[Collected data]
---------------
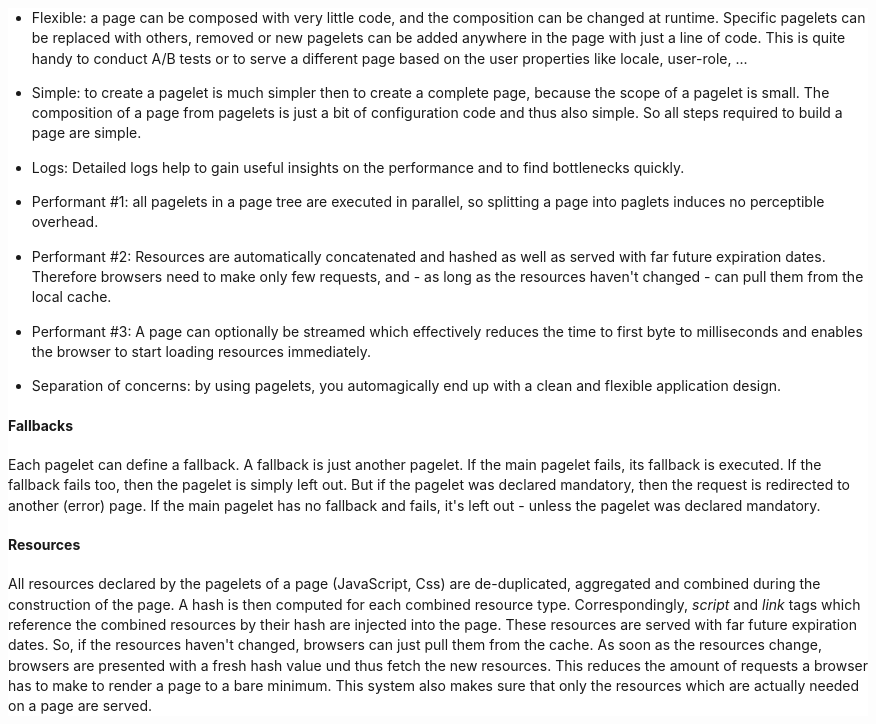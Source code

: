 - Flexible: a page can be composed with very little code, and the composition can be changed at runtime. Specific 
pagelets can be replaced with others, removed or new pagelets can be added anywhere in the page with just a line of code.
This is quite handy to conduct A/B tests or to serve a different page based on the user properties like locale, user-role, ...

- Simple: to create a pagelet is much simpler then to create a complete page, because the scope of a pagelet is small.
The composition of a page from pagelets is just a bit of configuration code and thus also simple. So all steps
required to build a page are simple.

- Logs: Detailed logs help to gain useful insights on the performance and to find bottlenecks quickly.

- Performant #1: all pagelets in a page tree are executed in parallel, so splitting a page into paglets induces no 
perceptible overhead. 

- Performant #2: Resources are automatically concatenated and hashed as well as served with far future expiration dates. 
Therefore browsers need to make only few requests, and - as long as the resources haven't changed - can pull them from 
the local cache.

- Performant #3: A page can optionally be streamed which effectively reduces the time to first byte to milliseconds and
enables the browser to start loading resources immediately.

- Separation of concerns: by using pagelets, you automagically end up with a clean and flexible application design.


#### Fallbacks
Each pagelet can define a fallback. A fallback is just another pagelet. If the main pagelet fails, its fallback is executed.
If the fallback fails too, then the pagelet is simply left out. But if the pagelet was declared mandatory, then the
request is redirected to another (error) page. If the main pagelet has no fallback and fails, it's left out - unless
the pagelet was declared mandatory.

#### Resources
All resources declared by the pagelets of a page (JavaScript, Css) are de-duplicated, aggregated and combined during the construction of 
the page. A hash is then computed for each combined resource type. Correspondingly, *script* and *link* tags which reference 
the combined resources by their hash are injected into the page. These resources are served with far future expiration dates.
So, if the resources haven't changed, browsers can just pull them from the cache. As soon as the resources change, browsers
are presented with a fresh hash value und thus fetch the new resources. This reduces the amount of requests a browser has 
to make to render a page to a bare minimum. This system also makes sure that only the resources which are actually needed 
on a page are served.
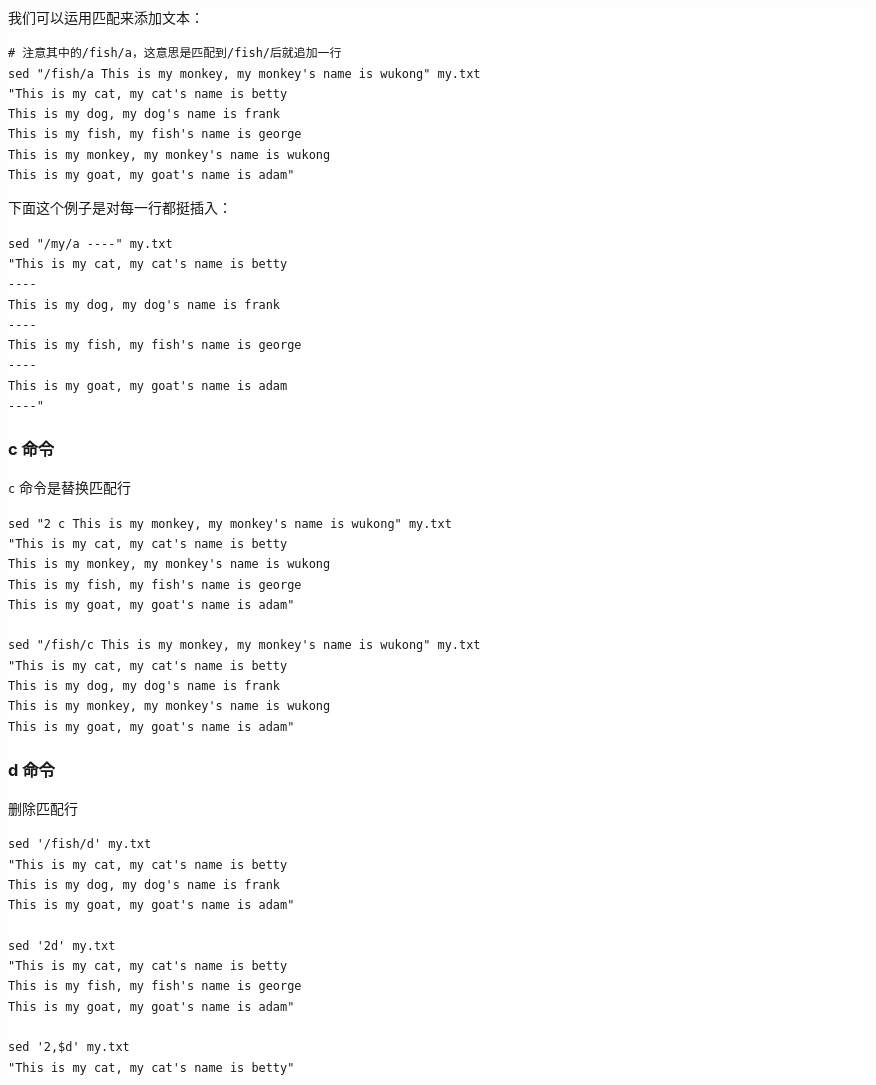我们可以运用匹配来添加文本：

```shell
# 注意其中的/fish/a，这意思是匹配到/fish/后就追加一行
sed "/fish/a This is my monkey, my monkey's name is wukong" my.txt
"This is my cat, my cat's name is betty
This is my dog, my dog's name is frank
This is my fish, my fish's name is george
This is my monkey, my monkey's name is wukong
This is my goat, my goat's name is adam"
```

下面这个例子是对每一行都挺插入：

```shell
sed "/my/a ----" my.txt
"This is my cat, my cat's name is betty
----
This is my dog, my dog's name is frank
----
This is my fish, my fish's name is george
----
This is my goat, my goat's name is adam
----"
```

### c 命令

`c` 命令是替换匹配行

```shell
sed "2 c This is my monkey, my monkey's name is wukong" my.txt
"This is my cat, my cat's name is betty
This is my monkey, my monkey's name is wukong
This is my fish, my fish's name is george
This is my goat, my goat's name is adam"

sed "/fish/c This is my monkey, my monkey's name is wukong" my.txt
"This is my cat, my cat's name is betty
This is my dog, my dog's name is frank
This is my monkey, my monkey's name is wukong
This is my goat, my goat's name is adam"
```

### d 命令

删除匹配行

```shell
sed '/fish/d' my.txt
"This is my cat, my cat's name is betty
This is my dog, my dog's name is frank
This is my goat, my goat's name is adam"

sed '2d' my.txt
"This is my cat, my cat's name is betty
This is my fish, my fish's name is george
This is my goat, my goat's name is adam"

sed '2,$d' my.txt
"This is my cat, my cat's name is betty"
```
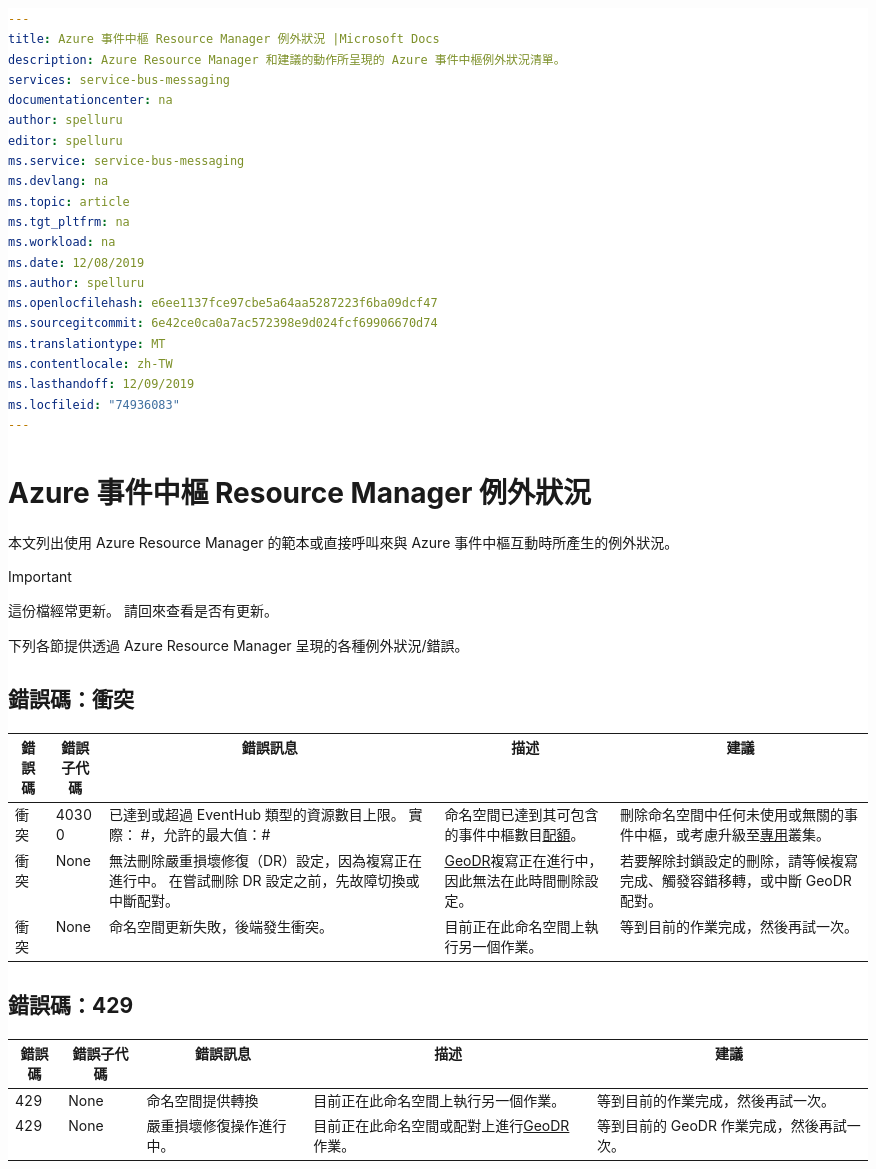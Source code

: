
```yaml
---
title: Azure 事件中樞 Resource Manager 例外狀況 |Microsoft Docs
description: Azure Resource Manager 和建議的動作所呈現的 Azure 事件中樞例外狀況清單。
services: service-bus-messaging
documentationcenter: na
author: spelluru
editor: spelluru
ms.service: service-bus-messaging
ms.devlang: na
ms.topic: article
ms.tgt_pltfrm: na
ms.workload: na
ms.date: 12/08/2019
ms.author: spelluru
ms.openlocfilehash: e6ee1137fce97cbe5a64aa5287223f6ba09dcf47
ms.sourcegitcommit: 6e42ce0ca0a7ac572398e9d024fcf69906670d74
ms.translationtype: MT
ms.contentlocale: zh-TW
ms.lasthandoff: 12/09/2019
ms.locfileid: "74936083"
---
```

# <a name="azure-event-hubs---resource-manager-exceptions"></a>Azure 事件中樞 Resource Manager 例外狀況
本文列出使用 Azure Resource Manager 的範本或直接呼叫來與 Azure 事件中樞互動時所產生的例外狀況。

> [!IMPORTANT]
> 這份檔經常更新。 請回來查看是否有更新。

下列各節提供透過 Azure Resource Manager 呈現的各種例外狀況/錯誤。

## <a name="error-code-conflict"></a>錯誤碼：衝突

| 錯誤碼 | 錯誤子代碼 | 錯誤訊息 | 描述 | 建議 |
| ---------- | ------------- | ------------- | ----------- | -------------- |
| 衝突 | 40300 | 已達到或超過 EventHub 類型的資源數目上限。 實際： #，允許的最大值：# | 命名空間已達到其可包含的事件中樞數目[配額](event-hubs-quotas.md)。 | 刪除命名空間中任何未使用或無關的事件中樞，或考慮升級至[專用](event-hubs-dedicated-overview.md)叢集。 |
| 衝突 | None | 無法刪除嚴重損壞修復（DR）設定，因為複寫正在進行中。 在嘗試刪除 DR 設定之前，先故障切換或中斷配對。 | [GeoDR](event-hubs-geo-dr.md)複寫正在進行中，因此無法在此時間刪除設定。 | 若要解除封鎖設定的刪除，請等候複寫完成、觸發容錯移轉，或中斷 GeoDR 配對。 |
| 衝突 | None | 命名空間更新失敗，後端發生衝突。 | 目前正在此命名空間上執行另一個作業。 | 等到目前的作業完成，然後再試一次。 |

## <a name="error-code-429"></a>錯誤碼：429

| 錯誤碼 | 錯誤子代碼 | 錯誤訊息 | 描述 | 建議 |
| ---------- | ------------- | ------------- | ----------- | -------------- |
| 429 | None | 命名空間提供轉換 | 目前正在此命名空間上執行另一個作業。 | 等到目前的作業完成，然後再試一次。 |
| 429 | None | 嚴重損壞修復操作進行中。 | 目前正在此命名空間或配對上進行[GeoDR](event-hubs-geo-dr.md)作業。 | 等到目前的 GeoDR 作業完成，然後再試一次。 |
---------------
Instructions for the task
Give the exact lines, and only those, from the line containing "- Logs: Detailed" through the line containing "- Performant #2: Resources" in the entries above.

Answer box
- Logs: Detailed logs help to gain useful insights on the performance and to find bottlenecks quickly.

- Performant #1: all pagelets in a page tree are executed in parallel, so splitting a page into paglets induces no 
perceptible overhead. 

- Performant #2: Resources are automatically concatenated and hashed as well as served with far future expiration dates. 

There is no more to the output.